What Do Your Prospects Get out of It?
If you spend this time listening and asking thoughtful, personalized questions, it can go a long way in building trust and long-term relationships. This customer-centric sales strategy helps prospective clients feel more in control of their buying decisions. As I stated earlier, at this point in the MSP sales process, it is not the time to show up and throw out all your products and solutions, waiting for your contacts to bite. Ask probing questions about the state of their business, the growth, technology that they use, etc. They’ll appreciate you for being so thorough and in demonstrating your full understanding of their IT problems, will be more likely to see your solution as THE solution. And this isn’t a trick or a cheap ploy to appear genuine either! In what scenario is seeking to deepen your understanding of a potential client and their IT environment a bad thing?

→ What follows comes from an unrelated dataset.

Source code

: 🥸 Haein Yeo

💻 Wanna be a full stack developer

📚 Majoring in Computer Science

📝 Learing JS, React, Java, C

How Can You Get the Most out of a Discovery Call?
In arranging the call or meeting, first make sure to consider the prospect’s time and scheduling preferences. A good discovery call takes time, so you don’t want them to feel rushed into providing incomplete answers. If you try to call the contact and they say they’re busy, ask for 30 seconds or less to explain why you are calling and request a better time to reach them in the future. It’s best to get the follow-up on the calendar while they are speaking with you. Send them an invite if possible, so they have it blocked off and won’t forget about you.
When conducting a sales discovery call, put the solutions and technology into terms and lingo your potential clients can understand. Do not walk in there throwing out acronyms or IT jargon that might confuse, delay, or even kill the sale because prospects failed to understand you and the value of your offering.

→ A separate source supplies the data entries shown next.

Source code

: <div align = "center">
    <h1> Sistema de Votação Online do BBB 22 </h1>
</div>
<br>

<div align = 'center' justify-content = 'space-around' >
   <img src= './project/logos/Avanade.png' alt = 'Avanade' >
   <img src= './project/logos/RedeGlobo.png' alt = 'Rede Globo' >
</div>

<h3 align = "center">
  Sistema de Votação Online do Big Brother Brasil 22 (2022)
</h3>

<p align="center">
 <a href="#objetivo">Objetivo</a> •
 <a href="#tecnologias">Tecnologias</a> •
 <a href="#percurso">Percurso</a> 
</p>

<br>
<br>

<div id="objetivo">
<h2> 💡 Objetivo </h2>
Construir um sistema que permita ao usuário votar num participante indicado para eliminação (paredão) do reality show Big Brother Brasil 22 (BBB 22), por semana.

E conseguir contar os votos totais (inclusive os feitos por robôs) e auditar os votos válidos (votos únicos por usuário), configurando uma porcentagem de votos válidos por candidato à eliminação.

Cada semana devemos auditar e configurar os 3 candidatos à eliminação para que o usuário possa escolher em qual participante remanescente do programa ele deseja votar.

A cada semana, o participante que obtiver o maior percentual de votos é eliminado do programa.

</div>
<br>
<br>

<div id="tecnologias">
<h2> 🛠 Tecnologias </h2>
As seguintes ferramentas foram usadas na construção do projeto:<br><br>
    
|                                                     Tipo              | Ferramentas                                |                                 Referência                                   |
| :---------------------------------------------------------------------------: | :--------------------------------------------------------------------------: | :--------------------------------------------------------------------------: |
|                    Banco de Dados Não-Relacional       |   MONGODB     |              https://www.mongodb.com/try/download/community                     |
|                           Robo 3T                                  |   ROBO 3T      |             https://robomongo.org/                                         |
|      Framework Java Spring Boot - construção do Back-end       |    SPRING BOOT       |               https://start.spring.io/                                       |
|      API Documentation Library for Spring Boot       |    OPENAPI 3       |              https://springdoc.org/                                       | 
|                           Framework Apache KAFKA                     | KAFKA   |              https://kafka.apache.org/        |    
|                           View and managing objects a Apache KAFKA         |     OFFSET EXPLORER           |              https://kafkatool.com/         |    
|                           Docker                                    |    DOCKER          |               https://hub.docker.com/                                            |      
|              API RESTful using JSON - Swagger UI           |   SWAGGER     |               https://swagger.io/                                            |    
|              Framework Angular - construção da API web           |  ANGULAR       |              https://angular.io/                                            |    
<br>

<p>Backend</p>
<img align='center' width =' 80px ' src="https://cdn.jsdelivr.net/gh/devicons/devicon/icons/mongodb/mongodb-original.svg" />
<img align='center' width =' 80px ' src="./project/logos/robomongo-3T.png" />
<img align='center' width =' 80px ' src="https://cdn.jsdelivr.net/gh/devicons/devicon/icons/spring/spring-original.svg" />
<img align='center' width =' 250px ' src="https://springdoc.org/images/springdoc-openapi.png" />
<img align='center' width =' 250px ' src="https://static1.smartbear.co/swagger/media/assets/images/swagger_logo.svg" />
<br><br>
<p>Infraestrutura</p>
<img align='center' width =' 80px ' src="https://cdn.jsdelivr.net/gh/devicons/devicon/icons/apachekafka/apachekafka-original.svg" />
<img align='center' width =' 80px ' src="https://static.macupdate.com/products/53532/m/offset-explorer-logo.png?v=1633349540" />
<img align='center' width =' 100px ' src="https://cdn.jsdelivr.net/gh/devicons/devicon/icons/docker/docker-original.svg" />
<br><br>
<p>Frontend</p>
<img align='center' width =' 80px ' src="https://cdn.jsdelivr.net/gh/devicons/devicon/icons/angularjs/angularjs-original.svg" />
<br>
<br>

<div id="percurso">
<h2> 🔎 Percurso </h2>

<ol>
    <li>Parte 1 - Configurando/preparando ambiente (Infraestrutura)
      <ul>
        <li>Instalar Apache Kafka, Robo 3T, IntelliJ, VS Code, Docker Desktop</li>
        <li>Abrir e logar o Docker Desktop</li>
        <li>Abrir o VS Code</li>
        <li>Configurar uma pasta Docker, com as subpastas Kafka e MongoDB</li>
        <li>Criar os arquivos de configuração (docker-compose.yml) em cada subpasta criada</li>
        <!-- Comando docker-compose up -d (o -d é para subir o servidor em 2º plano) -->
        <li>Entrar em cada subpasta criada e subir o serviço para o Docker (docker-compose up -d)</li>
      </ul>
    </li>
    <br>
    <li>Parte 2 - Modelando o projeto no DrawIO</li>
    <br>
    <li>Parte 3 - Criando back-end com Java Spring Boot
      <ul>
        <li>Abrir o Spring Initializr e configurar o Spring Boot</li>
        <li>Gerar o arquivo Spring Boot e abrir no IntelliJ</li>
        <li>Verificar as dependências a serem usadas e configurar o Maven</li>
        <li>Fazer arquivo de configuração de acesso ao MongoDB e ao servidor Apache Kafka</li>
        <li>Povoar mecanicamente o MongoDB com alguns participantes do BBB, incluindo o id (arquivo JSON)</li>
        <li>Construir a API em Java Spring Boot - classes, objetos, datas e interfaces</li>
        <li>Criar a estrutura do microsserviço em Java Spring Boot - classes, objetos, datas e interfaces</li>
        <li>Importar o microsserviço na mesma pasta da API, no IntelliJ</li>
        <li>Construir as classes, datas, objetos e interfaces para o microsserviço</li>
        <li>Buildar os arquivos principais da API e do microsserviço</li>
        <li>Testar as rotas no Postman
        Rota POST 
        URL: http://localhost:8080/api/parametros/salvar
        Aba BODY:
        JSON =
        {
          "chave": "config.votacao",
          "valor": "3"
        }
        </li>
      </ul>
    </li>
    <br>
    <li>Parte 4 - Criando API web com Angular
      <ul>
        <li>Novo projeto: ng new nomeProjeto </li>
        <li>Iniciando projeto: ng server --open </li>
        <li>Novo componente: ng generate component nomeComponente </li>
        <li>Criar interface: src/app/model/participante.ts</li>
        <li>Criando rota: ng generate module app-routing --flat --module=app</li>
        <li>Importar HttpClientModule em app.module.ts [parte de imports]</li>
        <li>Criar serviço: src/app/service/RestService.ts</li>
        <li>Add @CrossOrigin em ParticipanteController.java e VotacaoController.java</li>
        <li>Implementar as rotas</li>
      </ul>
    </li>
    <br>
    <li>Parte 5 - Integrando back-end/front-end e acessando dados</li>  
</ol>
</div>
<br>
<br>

Leverage sales collateral and make sure you have materials on-hand that you can use to support your discussion. Sales scripts and conversation starters always provide a useful roadmap for representatives unsure of how to navigate these calls. Are you bypassing the call and opting instead for a discovery meeting? Visual diagrams and easy-to-read matrices are good to leave behind and can also be used on calls as reference.
What Next? What Do You Do with All of This Information?
Once you have had a chance to hear potential clients out, find out what their buying powers, intentions and possibly even budgets are. You can now tailor your approach and strategically sell the solutions they may know they need, and the ones you feel they might. Don’t worry, there is always time for cross-selling, but you have to find that key point, that motivation or catalyst that will tip them to another call.
This brings me to the next step, the real sales meeting and setting up the proposal. This won’t be done during the discovery phase usually, so work with prospects, thank them for their valuable time and set the expectation that you will come back with a proposal based on the answers and feedback they shared. Ask about their ideal timeline. When would they like the technology, project or services to start? Asking this will help you and your team assess what needs to be done and give you some time to prepare any proposals, service level agreements (SLAs) and contracts they’ll most likely want to review.